P4-OvS is heavily based on Open vSwitch. I have decided to leverage Open vSwitch as a foundation for a new P4 software switch due to the following reasons:

  • Open vSwitch has already support for fast kernel by-pass solutions such as DPDK or AF_XDP. Therefore, this portion of code can be re-used.
  • Open vSwitch implements lightweight and mature database called OVSDB. Again, OVSDB can be re-used to store & sync a state of P4 software switch.
  • The usage model verified by the community.

The open question is whether P4-OvS should become a part of the Open vSwitch project or evolve into a new open-source project. Until this decision will be made, P4-OvS is considered to be a hybrid (OpenFlow + P4Runtime) solution, what affects design choices described in this document.

Prerequisites

  • If you are not familiar with the design and implementation of Open vSwitch it is highly recommended to read the OVS documentation.

Design assumptions

  • Backward compatibility and seamless integration with OpenFlow - users should be still able to use well-known, existing features of Open vSwitch. P4 support should be rather an option.
  • P4 program per bridge - Open vSwitch allows to run multiple OVS bridges created by the same OVS instance. The P4-OvS introduces a new bridge type, called "P4 bridge". Each P4 bridge has its own P4 program that describes the data plane features of the bridge.
  • Keep modularity of Open vSwitch - the architecture of Open vSwitch is modular and allows to integrate new OpenFlow datapaths easily. The design and implementation of P4-OvS should also follow the modular approach.
  • Support for Portable Switch Architecture (PSA) - P4-OvS is not going to propose yet another P4 architecture model. On the contrary, I want to leverage already existing and well-documented PSA architecture.
  • P4Runtime as control interface - OpenFlow is not extensible and is not able to support P4. I do not believe that the translation between P4 and OpenFlow is possible. Therefore, P4-OvS (P4 bridges exactly) will expose P4Runtime-based control interface to external applications (controllers).

Architecture

As said before, the idea of P4-OvS is to extend Open vSwitch with the support for P4-capable datapath and P4Runtime interface, but keep (at least for the first version) the well-known features of Open vSwitch and the OpenFlow programming model.

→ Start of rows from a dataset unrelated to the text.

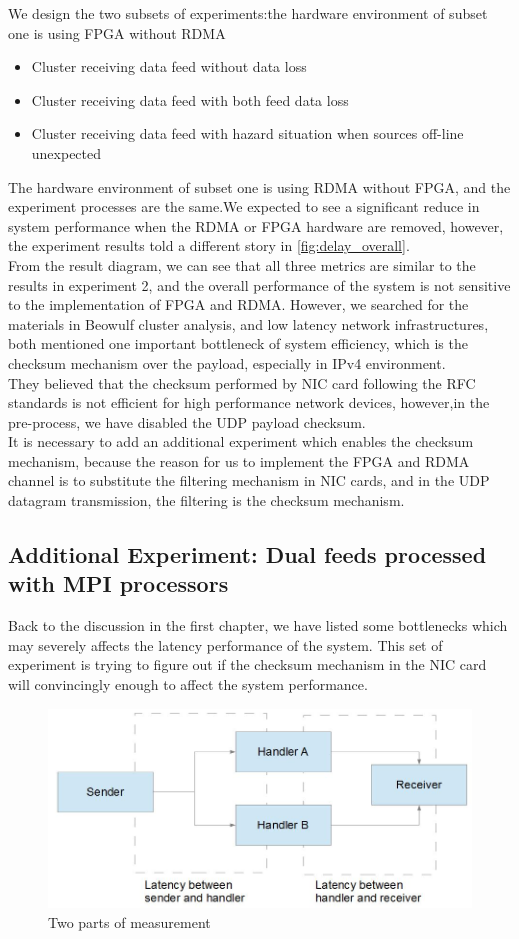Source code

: \documentclass[11pt,openright,a4paper]{report}
\begin{document}
We design the two subsets of experiments:the hardware environment of subset one is using FPGA without RDMA
\begin{itemize}
	\item Cluster receiving data feed without data loss
	\item Cluster receiving data feed with both feed data loss
	\item Cluster receiving data feed with hazard situation when sources off-line unexpected
\end{itemize}
The hardware environment of subset one is using RDMA without FPGA, and the experiment processes are the same.We expected to see a significant reduce in system performance when the RDMA or FPGA hardware are removed, however, the experiment results told a different story in \ref{fig:delay_overall}.\\
From the result diagram, we can see that all three metrics are similar to the results in experiment 2, and the overall performance of the system is not sensitive to the implementation of FPGA and RDMA. However, we searched for the materials in Beowulf cluster analysis\cite{sterling2002beowulf}, and low latency network infrastructures\cite{thekkath1993limits}, both mentioned one important bottleneck of system efficiency, which is the checksum mechanism over the payload, especially in IPv4 environment.\\
They believed that the checksum performed by NIC card following the RFC standards is not efficient for high performance network devices, however,in the pre-process, we have disabled the UDP payload checksum.\\
It is necessary to add an additional experiment which enables the checksum mechanism, because the reason for us to implement the FPGA and RDMA channel is to substitute the filtering mechanism in NIC cards, and in the UDP datagram transmission, the filtering is the checksum mechanism.\\
\subsection{Additional Experiment: Dual feeds processed with MPI processors}
Back to the discussion in the first chapter, we have listed some bottlenecks which may severely affects the latency performance of the system. This set of experiment is trying to figure out if the checksum mechanism in the NIC card will convincingly enough to affect the system performance.\\
\begin{figure}[H]
	\centering
	\includegraphics[width=0.7\linewidth]{picture/addExperi}
	\caption{Two parts of measurement}
	\label{fig:addExperi}
\end{figure}
\end{document}
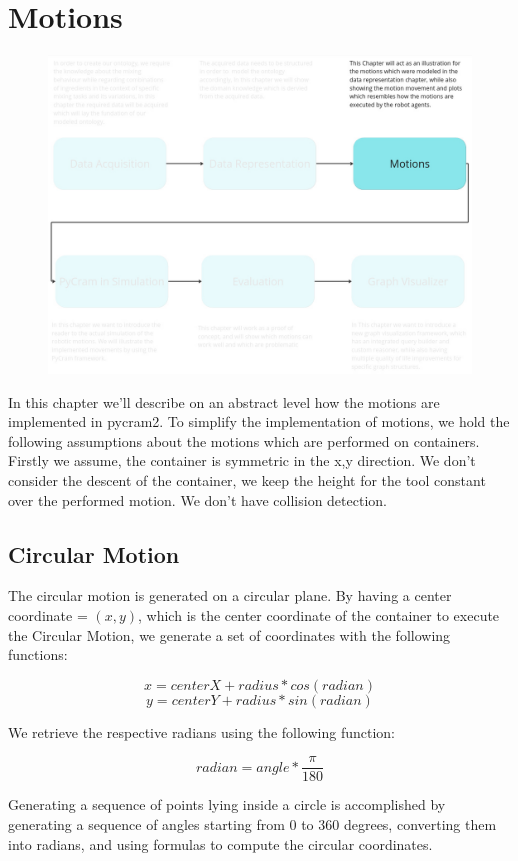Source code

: \section{Motions}
\label{chap:Motions}
\begin{figure}[H]
    \includegraphics[scale=0.3]{Graphics/overview_3.jpg}
\end{figure}
In this chapter we'll describe on an abstract level how the motions are implemented in pycram2.
To simplify the implementation of motions, we hold the following assumptions about the motions which are performed on containers.
Firstly we assume, the container is symmetric in the x,y direction. We don't consider the descent of the container, we keep the height for the tool
constant over the performed motion. We don't have collision detection.

\subsection{Circular Motion}
The circular motion is generated on a circular plane. 
By having a center coordinate = $(x,y)$, which is the center coordinate of 
the container to execute the Circular Motion, we generate a set of coordinates
with the following functions: 

\[x = centerX + radius * cos(radian)\]
\[y = centerY + radius * sin(radian)\]

We retrieve the respective radians using the following function:

\[radian = angle * \frac{\pi}{180}\]

Generating a sequence of points lying inside a circle is accomplished by generating a sequence of angles starting from 0 to 360 degrees, 
converting them into radians, and using formulas to compute the circular coordinates.

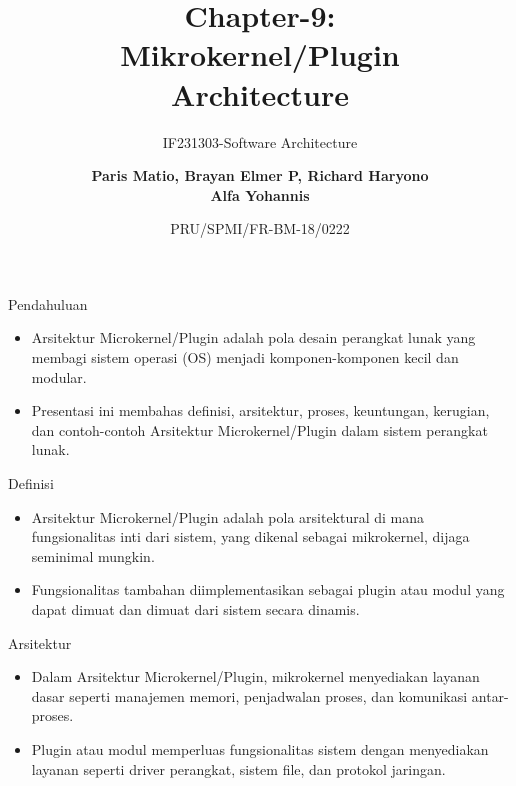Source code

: \documentclass[aspectratio=169, table]{beamer}
\subtitle{IF231303-Software Architecture}
\title{\huge Chapter-9:\\Mikrokernel/Plugin\\Architecture}
\date[Serial]{\scriptsize {PRU/SPMI/FR-BM-18/0222}}
\author[Pradita]{\small {\textbf{Paris Matio, Brayan Elmer P, Richard Haryono\\ Alfa Yohannis}}}
\begin{document}
    \begin{frame}[plain]
        \maketitle
    \end{frame}

    \begin{frame}{Pendahuluan}
        \begin{itemize}
            \item Arsitektur Microkernel/Plugin adalah pola desain perangkat lunak yang membagi sistem operasi (OS) menjadi komponen-komponen kecil dan modular.
            \item Presentasi ini membahas definisi, arsitektur, proses, keuntungan, kerugian, dan contoh-contoh Arsitektur Microkernel/Plugin dalam sistem perangkat lunak.
        \end{itemize}
    \end{frame}

    \begin{frame}{Definisi}
        \begin{itemize}
            \item Arsitektur Microkernel/Plugin adalah pola arsitektural di mana fungsionalitas inti dari sistem, yang dikenal sebagai mikrokernel, dijaga seminimal mungkin.
            \item Fungsionalitas tambahan diimplementasikan sebagai plugin atau modul yang dapat dimuat dan dimuat dari sistem secara dinamis.
        \end{itemize}
    \end{frame}

    \begin{frame}{Arsitektur}
        \begin{itemize}
            \item Dalam Arsitektur Microkernel/Plugin, mikrokernel menyediakan layanan dasar seperti manajemen memori, penjadwalan proses, dan komunikasi antar-proses.
            \item Plugin atau modul memperluas fungsionalitas sistem dengan menyediakan layanan seperti driver perangkat, sistem file, dan protokol jaringan.
        \end{itemize}
    \end{frame}
\end{document}
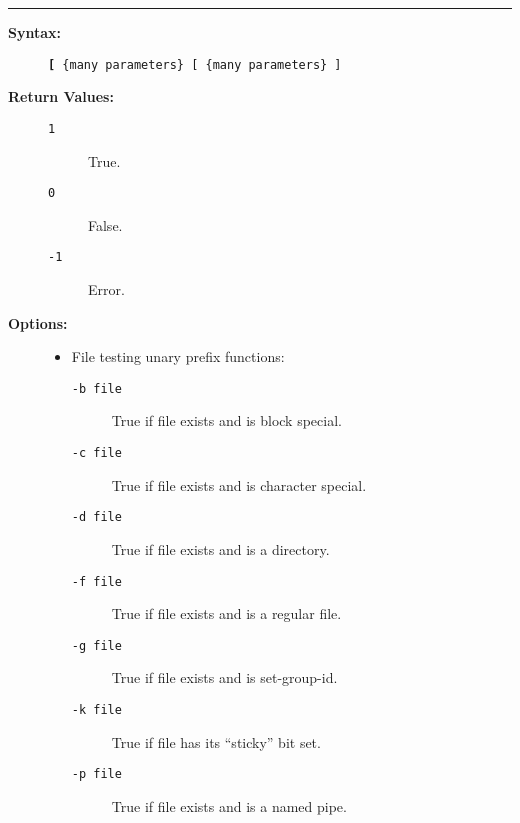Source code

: \hrule
\begin{description}
\item[{\bf Syntax:}] \mbox{}

{\tt {\bf [} \{many parameters\} [ \{many parameters\} ]}

\item[{\bf Return Values:}] \mbox{}

\begin{description}
\item[{\tt 1}] \mbox{}

True.

\item[{\tt 0}] \mbox{}

False.

\item[{\tt -1}] \mbox{}

Error.

\end{description}


\item[{\bf Options:}] \mbox{}

\begin{itemize}
\item File testing unary prefix functions:
\begin{description}
\item[{\tt -b file}] \mbox{}

True if file exists and is block special.

\item[{\tt -c file}] \mbox{}

True if file exists and is character special.

\item[{\tt -d file}] \mbox{}

True if file exists and is a directory.

\item[{\tt -f file}] \mbox{}

True if file exists and is a regular file.

\item[{\tt -g file}] \mbox{}

True if file exists and is set-group-id.

\item[{\tt -k file}] \mbox{}

True if file has its ``sticky'' bit set.

\item[{\tt -p file}] \mbox{}

True if file exists and is a named pipe.


\end{description}
\end{itemize}
\end{description}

Therefore, the architecture of P4-OvS is heavily based on the OVS abstractions. From the functional point of view P4-OvS extends a base Open vSwitch with four new blocks:

  • Reconfigurable (or P4) datapath - the new, big component is responsible for handling incoming packets to ports associated with P4 bridge. It should allow to inject a new packet processing pipeline (generated from the P4 program) at runtime. The reconfigurable datapath exposes interface to manage P4 programs and control P4 objects (e.g. P4 tables, registers, etc.). The example of reconfigurable datapath can be eBPF, XDP or uBPF.
  • P4Runtime interface - this functional block provides an abstraction layer between reconfigurable datapath and external controllers. In particular, it implements gRPC server (with P4Runtime protocol definition) and allows users to control P4 datapath.
  • P4 compiler - even though the P4 compiler is going to be implemented in a separate repository it is also a part of functional architecture. Users leverage the P4 compiler to generate datapath-specific binary from the P4 program and P4Info metadata file for P4Runtime interface.
  • ovs-p4ctl - the management utility for the P4 bridge. It manages P4 programs and controls P4 objects. The other management tasks (e.g. adding new port) are still implemented by other OVS utility tools (e.g. ovs-vsctl).

Architecture

Reconfigurable datapath

So far, the two following datapaths are taken into consideration:

  • userspace Berkeley Packet Filter (uBPF) - the userspace re-implementation of eBPF. It provides uBPF Virtual Machine, where the arbitrary BPF bytecode can be injected at runtime. uBPF works well with userspace datapath and kernel by-pass solutions such as DPDK/AF_XDP.
  • eXpress DataPath (XDP) - the in-kernel fastpath provided by XDP can also be used as reconfigurable datapath for P4-OvS. There is the p4c-xdp compiler, which enables translation from P4 to XDP-compatible BPF bytecode.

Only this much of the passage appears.